III. Prevention Strategies
Prevention and education strategies are designed to hinder drug, alcohol and tobacco use before it begins, or to intervene when dependence or addiction has occurred. Ever since the 19th Century, physicians and psychiatrists have known how to treat addicts by gradually lowering the dosage of the drug in a clinical or hospital setting, although relapses have always been common. Quitting suddenly and completely ('cold turkey') will always be more difficult because of the withdrawal symptoms, and in many cases might even be downright dangerous. For these reasons, social and psychological support groups like Alcoholics Anonymous, Narcotics Anonymous and various forms of group therapy have always proven useful as well. Some treatment programs, especially in Europe, focus on harm reduction and limitation of drug and alcohol intake rather than total abstinence. Billions of dollars have been spent on drug treatment, education and intervention programs, but the results remain unclear, and "the diverse nature of drug education presents a substantial challenge for program implementation and evaluation" (Wilson and Kolander, p. 4).

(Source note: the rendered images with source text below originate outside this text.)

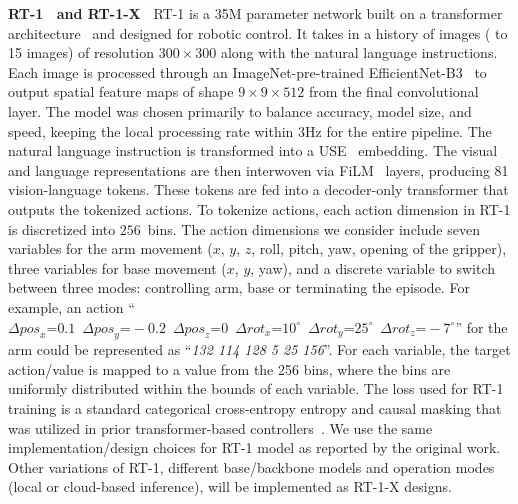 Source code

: \noindent\textbf{ RT-1~\cite{rt-1} and RT-1-X~\cite{9}} RT-1 is a 35M parameter network built on a transformer architecture~\cite{vaswani2017attention} and designed for robotic control. %
It takes in a history of images ( to 15 images) of resolution $300\times300$ along with the natural language instructions. 
Each image is processed through an ImageNet-pre-trained EfficientNet-B3~\cite{tan2019efficientnet} to output spatial feature maps of shape $9\times9\times512$ from the final convolutional layer.
The model was chosen primarily to balance accuracy, model size, and speed, keeping the local processing rate within 3Hz for the entire pipeline.
The natural language instruction is transformed into a USE~\cite{cer2018universal} embedding. 
The visual and language representations are then interwoven via FiLM~\cite{perez2017film} layers, producing 81 vision-language tokens. 
These tokens are fed into a decoder-only transformer that outputs the tokenized actions.
To tokenize actions, each action dimension in RT-1 is discretized into $256$~bins. 
The action dimensions we consider include seven variables for the arm movement ($x$, $y$, $z$, roll, pitch, yaw, opening of the gripper), three variables for base movement ($x$, $y$, yaw), and a discrete variable to switch between three modes: controlling arm, base or terminating the episode.
For example, an action
``$\Delta \textit{pos}_x\text{=}0.1 \enspace \Delta \textit{pos}_y\text{=}-0.2 \enspace \Delta \textit{pos}_z\text{=}0 \enspace \Delta \textit{rot}_x\text{=}10^{\circ} \enspace \Delta \textit{rot}_y\text{=}25^{\circ} \enspace \Delta \textit{rot}_z\text{=}-7^{\circ}
$'' for the arm could be represented as ``\textit{132 114 128 5 25 156}''.
For each variable, the target action/value is mapped to a value from the 256 bins, where the bins are uniformly distributed within the bounds of each variable. The {loss}
used for RT-1 training is a standard categorical cross-entropy entropy and causal masking that was utilized in prior transformer-based controllers~\cite{reed2022generalist,lee2022multi}. 
We use the same implementation/design choices for RT-1 model as reported by the original work. Other variations of RT-1, \eg different base/backbone models and operation modes (\ie local or cloud-based inference), will be implemented as RT-1-X designs.


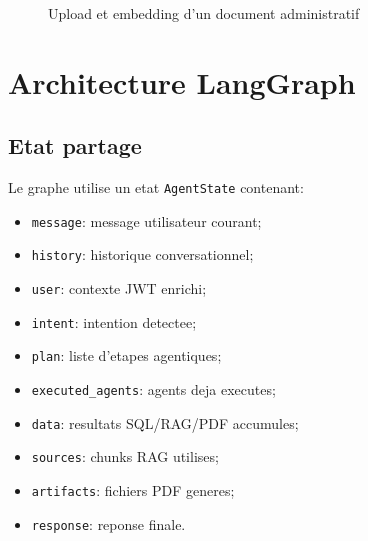 \documentclass[11pt,a4paper]{article}
\begin{document}
\begin{figure}[H]
\centering
{}
\caption{Upload et embedding d'un document administratif}
\end{figure}

\section{Architecture LangGraph}

\subsection{Etat partage}

Le graphe utilise un etat \texttt{AgentState} contenant:

\begin{itemize}[leftmargin=1.2cm]
  \item \texttt{message}: message utilisateur courant;
  \item \texttt{history}: historique conversationnel;
  \item \texttt{user}: contexte JWT enrichi;
  \item \texttt{intent}: intention detectee;
  \item \texttt{plan}: liste d'etapes agentiques;
  \item \texttt{executed\_agents}: agents deja executes;
  \item \texttt{data}: resultats SQL/RAG/PDF accumules;
  \item \texttt{sources}: chunks RAG utilises;
  \item \texttt{artifacts}: fichiers PDF generes;
  \item \texttt{response}: reponse finale.
\end{itemize}
\end{document}
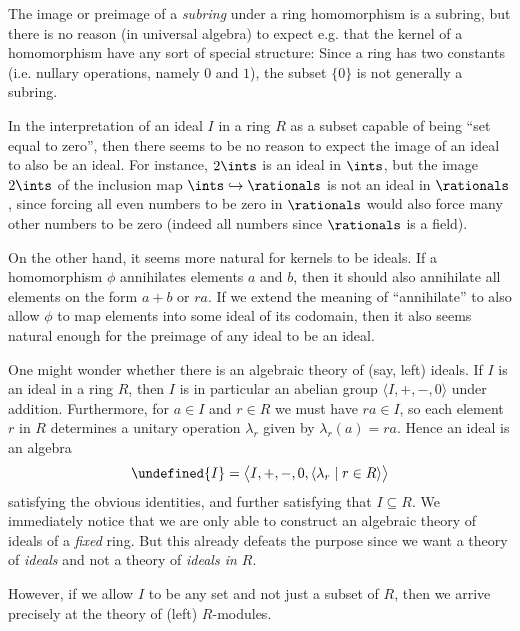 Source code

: \documentclass[article, a4paper, 11pt, oneside]{memoir}
\let\mathfrak\undefined
\numberwithin{equation}{chapter}
\theoremstyle{nonumberplain}
\begin{document}
\begin{remarkbreak}
    The image or preimage of a \emph{subring} under a ring homomorphism is a subring, but there is no reason (in universal algebra) to expect e.g. that the kernel of a homomorphism have any sort of special structure: Since a ring has two constants (i.e. nullary operations, namely $0$ and $1$), the subset $\{0\}$ is not generally a subring.

    In the interpretation of an ideal $I$ in a ring $R$ as a subset capable of being \enquote{set equal to zero}, then there seems to be no reason to expect the image of an ideal to also be an ideal. For instance, $2\ints$ is an ideal in $\ints$, but the image $2\ints$ of the inclusion map $\ints \hookrightarrow \rationals$ is not an ideal in $\rationals$, since forcing all even numbers to be zero in $\rationals$ would also force many other numbers to be zero (indeed all numbers since $\rationals$ is a field).

    On the other hand, it seems more natural for kernels to be ideals. If a homomorphism $\phi$ annihilates elements $a$ and $b$, then it should also annihilate all elements on the form $a + b$ or $ra$. If we extend the meaning of \enquote{annihilate} to also allow $\phi$ to map elements into some ideal of its codomain, then it also seems natural enough for the preimage of any ideal to be an ideal.
\end{remarkbreak}


\begin{remarkbreak}
    One might wonder whether there is an algebraic theory of (say, left) ideals. If $I$ is an ideal in a ring $R$, then $I$ is in particular an abelian group $\langle I, +, -, 0 \rangle$ under addition. Furthermore, for $a \in I$ and $r \in R$ we must have $ra \in I$, so each element $r$ in $R$ determines a unitary operation $\lambda_r$ given by $\lambda_r(a) = ra$. Hence an ideal is an algebra
    \begin{equation*}
        \mathfrak{I}
            = \bigl\langle I, +, -, 0, \langle \lambda_r \mid r \in R \rangle \bigr\rangle
    \end{equation*}
    satisfying the obvious identities, and further satisfying that $I \subseteq R$. We immediately notice that we are only able to construct an algebraic theory of ideals of a \emph{fixed} ring. But this already defeats the purpose since we want a theory of \emph{ideals} and not a theory of \emph{ideals in $R$}.

    However, if we allow $I$ to be any set and not just a subset of $R$, then we arrive precisely at the theory of (left) $R$-modules.
\end{remarkbreak}
\end{document}
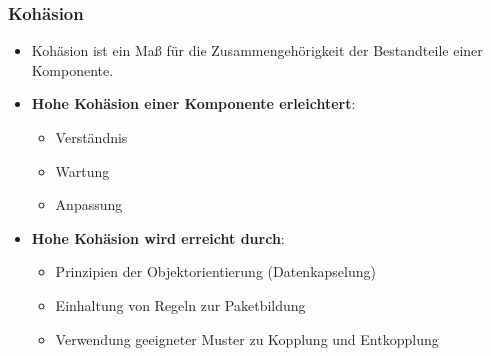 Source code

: \documentclass[11pt, a4paper]{article}
\begin{document}
\subsubsection{Kohäsion}
\begin{itemize}
    \item Kohäsion ist ein Maß für die Zusammengehörigkeit der Bestandteile einer Komponente.
    \item \textbf{Hohe Kohäsion einer Komponente erleichtert}:
    \begin{itemize}
        \item Verständnis
        \item Wartung
        \item Anpassung
    \end{itemize}
    \item \textbf{Hohe Kohäsion wird erreicht durch}:
    \begin{itemize}
        \item Prinzipien der Objektorientierung (Datenkapselung)
        \item Einhaltung von Regeln zur Paketbildung
        \item Verwendung geeigneter Muster zu Kopplung und Entkopplung
    \end{itemize}
\end{itemize}

\newpage
\end{document}
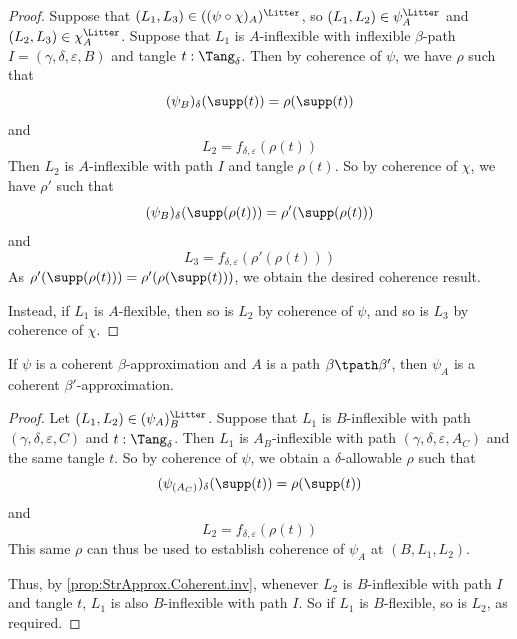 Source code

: \begin{proof}
  Suppose that \( (L_1, L_3) \in ((\psi \circ \chi)_A)^\Litter \), so \( (L_1, L_2) \in \psi_A^\Litter \) and \( (L_2, L_3) \in \chi_A^\Litter \).
  Suppose that \( L_1 \) is \( A \)-inflexible with inflexible \( \beta \)-path \( I = (\gamma, \delta, \varepsilon, B) \) and tangle \( t : \Tang_\delta \).
  Then by coherence of \( \psi \), we have \( \rho \) such that
  \[ (\psi_B)_\delta(\supp(t)) = \rho(\supp(t)) \]
  and
  \[ L_2 = f_{\delta,\varepsilon}(\rho(t)) \]
  Then \( L_2 \) is \( A \)-inflexible with path \( I \) and tangle \( \rho(t) \).
  So by coherence of \( \chi \), we have \( \rho' \) such that
  \[ (\psi_B)_\delta(\supp(\rho(t))) = \rho'(\supp(\rho(t))) \]
  and
  \[ L_3 = f_{\delta,\varepsilon}(\rho'(\rho(t))) \]
  As \( \rho'(\supp(\rho(t))) = \rho'(\rho(\supp(t))) \), we obtain the desired coherence result.

  Instead, if \( L_1 \) is \( A \)-flexible, then so is \( L_2 \) by coherence of \( \psi \), and so is \( L_3 \) by coherence of \( \chi \).
\end{proof}
\begin{proposition}
  \label{prop:StrApprox.Coherent.deriv}
  If \( \psi \) is a coherent \( \beta \)-approximation and \( A \) is a path \( \beta \tpath \beta' \), then \( \psi_A \) is a coherent \( \beta' \)-approximation.
\end{proposition}
\begin{proof}
  Let \( (L_1, L_2) \in (\psi_A)_B^\Litter \).
  Suppose that \( L_1 \) is \( B \)-inflexible with path \( (\gamma, \delta, \varepsilon, C) \) and \( t : \Tang_\delta \).
  Then \( L_1 \) is \( A_B \)-inflexible with path \( (\gamma, \delta, \varepsilon, A_C) \) and the same tangle \( t \).
  So by coherence of \( \psi \), we obtain a \( \delta \)-allowable \( \rho \) such that
  \[ (\psi_{(A_C)})_\delta(\supp(t)) = \rho(\supp(t)) \]
  and
  \[ L_2 = f_{\delta,\varepsilon}(\rho(t)) \]
  This same \( \rho \) can thus be used to establish coherence of \( \psi_A \) at \( (B, L_1, L_2) \).

  Thus, by \cref{prop:StrApprox.Coherent.inv}, whenever \( L_2 \) is \( B \)-inflexible with path \( I \) and tangle \( t \), \( L_1 \) is also \( B \)-inflexible with path \( I \).
  So if \( L_1 \) is \( B \)-flexible, so is \( L_2 \), as required.
\end{proof}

Nor is there a social consensus about which drugs should be targeted. Certain cultures have more permissive ideas about children using alcohol, for example, and there is no evidence that they have a greater drug problem than those with more restrictive attitudes. By Western standards, the U.S. has a very high percentage of alcohol abstainers, but also a very high rate of alcoholism, with 7% of the population being heavy drinkers and 23% binge drinkers (Wilson and Koalnder, p. 8). Alcohol and tobacco are more socially acceptable drugs than heroin and crack, and large industries exist that oppose a total ban on these drugs, even though they are at least as damaging to public health as the illegal variety. In recent times, marijuana also appears to be well on the way to becoming a socially acceptable drug, and even a medically useful one, and as with tobacco and alcohol, it has lobbyists and interest groups opposed to criminalization. Schools are already under severe budget pressures and have difficulty even teaching academic subjects, so teachers and administrators do not want the added burden of dealing with social problems that schools were never designed to handle. Drug prevention and education programs that do not involve the school and the larger community in a comprehensive way are almost certain to fail, though.